Exercise | For the material below, count each line where the string "라이선스" appears, then return the total alone.

The data |
━━━━━━━━━━

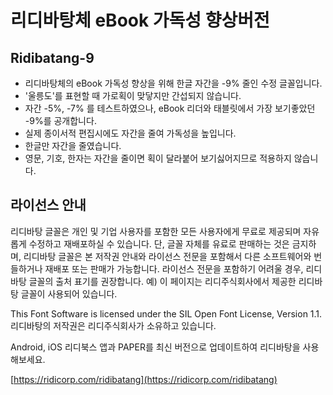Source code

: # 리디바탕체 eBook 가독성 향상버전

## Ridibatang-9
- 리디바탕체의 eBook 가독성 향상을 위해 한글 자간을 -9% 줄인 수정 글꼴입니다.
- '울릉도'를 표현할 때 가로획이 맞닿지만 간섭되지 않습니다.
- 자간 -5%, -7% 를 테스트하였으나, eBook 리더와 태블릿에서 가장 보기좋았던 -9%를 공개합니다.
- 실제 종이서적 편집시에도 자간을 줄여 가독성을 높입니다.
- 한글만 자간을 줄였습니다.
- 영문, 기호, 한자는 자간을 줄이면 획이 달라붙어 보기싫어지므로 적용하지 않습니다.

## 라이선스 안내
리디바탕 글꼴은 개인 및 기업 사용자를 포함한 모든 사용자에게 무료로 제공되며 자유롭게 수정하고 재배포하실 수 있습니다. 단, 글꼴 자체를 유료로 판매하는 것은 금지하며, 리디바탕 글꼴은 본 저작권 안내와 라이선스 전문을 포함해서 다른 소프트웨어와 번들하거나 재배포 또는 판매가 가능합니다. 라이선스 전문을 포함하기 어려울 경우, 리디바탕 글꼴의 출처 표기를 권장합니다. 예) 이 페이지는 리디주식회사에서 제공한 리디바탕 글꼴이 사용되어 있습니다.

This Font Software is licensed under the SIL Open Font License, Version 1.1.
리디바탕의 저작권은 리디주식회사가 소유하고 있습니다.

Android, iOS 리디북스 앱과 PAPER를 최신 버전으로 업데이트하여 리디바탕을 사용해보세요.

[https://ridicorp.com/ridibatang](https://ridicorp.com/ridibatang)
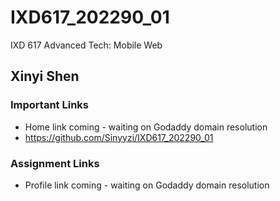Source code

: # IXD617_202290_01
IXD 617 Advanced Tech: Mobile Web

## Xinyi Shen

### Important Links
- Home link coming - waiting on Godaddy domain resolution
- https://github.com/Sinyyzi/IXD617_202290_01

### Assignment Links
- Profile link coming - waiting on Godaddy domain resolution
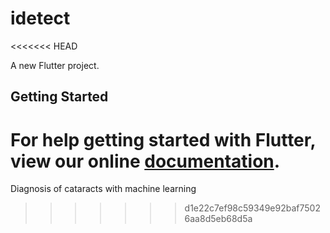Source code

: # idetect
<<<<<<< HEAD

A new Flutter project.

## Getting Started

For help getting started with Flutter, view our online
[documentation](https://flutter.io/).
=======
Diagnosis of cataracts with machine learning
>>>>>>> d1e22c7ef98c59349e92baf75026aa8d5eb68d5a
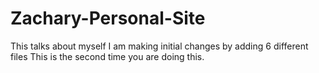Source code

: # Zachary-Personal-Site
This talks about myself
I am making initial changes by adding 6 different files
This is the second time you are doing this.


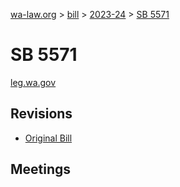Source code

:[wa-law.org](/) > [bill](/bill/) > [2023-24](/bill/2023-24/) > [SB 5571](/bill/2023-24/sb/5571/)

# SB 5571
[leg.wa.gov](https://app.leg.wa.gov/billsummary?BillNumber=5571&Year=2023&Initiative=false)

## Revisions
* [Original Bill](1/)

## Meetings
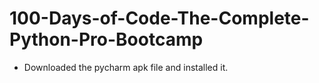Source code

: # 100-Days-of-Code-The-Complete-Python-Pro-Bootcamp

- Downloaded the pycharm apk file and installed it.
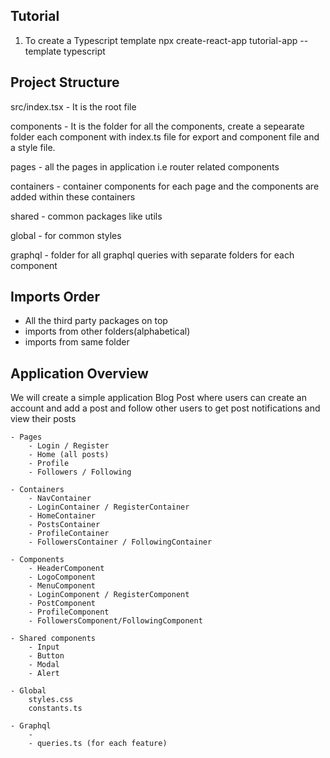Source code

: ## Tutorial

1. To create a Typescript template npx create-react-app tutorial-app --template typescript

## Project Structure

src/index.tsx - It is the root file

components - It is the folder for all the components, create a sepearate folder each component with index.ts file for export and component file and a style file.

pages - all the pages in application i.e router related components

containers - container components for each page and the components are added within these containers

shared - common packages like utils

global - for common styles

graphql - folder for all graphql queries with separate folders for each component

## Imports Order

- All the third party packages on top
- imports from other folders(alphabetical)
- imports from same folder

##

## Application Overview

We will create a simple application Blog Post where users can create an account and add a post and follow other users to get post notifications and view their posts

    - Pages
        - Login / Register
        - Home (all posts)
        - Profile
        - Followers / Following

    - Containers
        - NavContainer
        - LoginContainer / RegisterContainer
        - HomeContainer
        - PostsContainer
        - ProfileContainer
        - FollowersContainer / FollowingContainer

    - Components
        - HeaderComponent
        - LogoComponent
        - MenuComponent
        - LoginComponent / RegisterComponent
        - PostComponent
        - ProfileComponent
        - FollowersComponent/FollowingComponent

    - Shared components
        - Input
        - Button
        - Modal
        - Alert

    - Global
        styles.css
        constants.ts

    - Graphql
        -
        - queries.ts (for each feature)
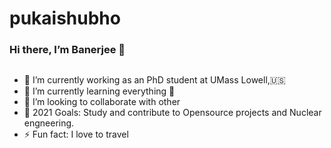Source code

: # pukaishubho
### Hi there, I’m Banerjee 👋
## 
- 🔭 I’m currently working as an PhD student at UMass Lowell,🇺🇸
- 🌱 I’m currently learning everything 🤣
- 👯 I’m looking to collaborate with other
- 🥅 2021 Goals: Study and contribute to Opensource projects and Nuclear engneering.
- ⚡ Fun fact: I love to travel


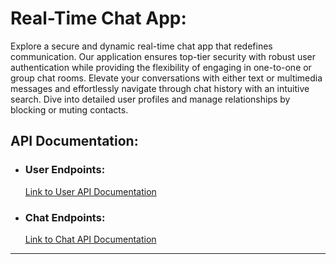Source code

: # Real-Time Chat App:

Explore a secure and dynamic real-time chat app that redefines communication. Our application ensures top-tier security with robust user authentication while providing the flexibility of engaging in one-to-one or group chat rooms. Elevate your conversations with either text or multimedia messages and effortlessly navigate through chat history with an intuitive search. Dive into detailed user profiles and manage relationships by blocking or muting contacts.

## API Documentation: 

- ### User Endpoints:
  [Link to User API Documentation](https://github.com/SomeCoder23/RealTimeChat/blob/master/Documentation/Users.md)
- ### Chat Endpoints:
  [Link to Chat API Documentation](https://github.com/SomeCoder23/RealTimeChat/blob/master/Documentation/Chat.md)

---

━━━━━━━━━━

Exercise solution | 2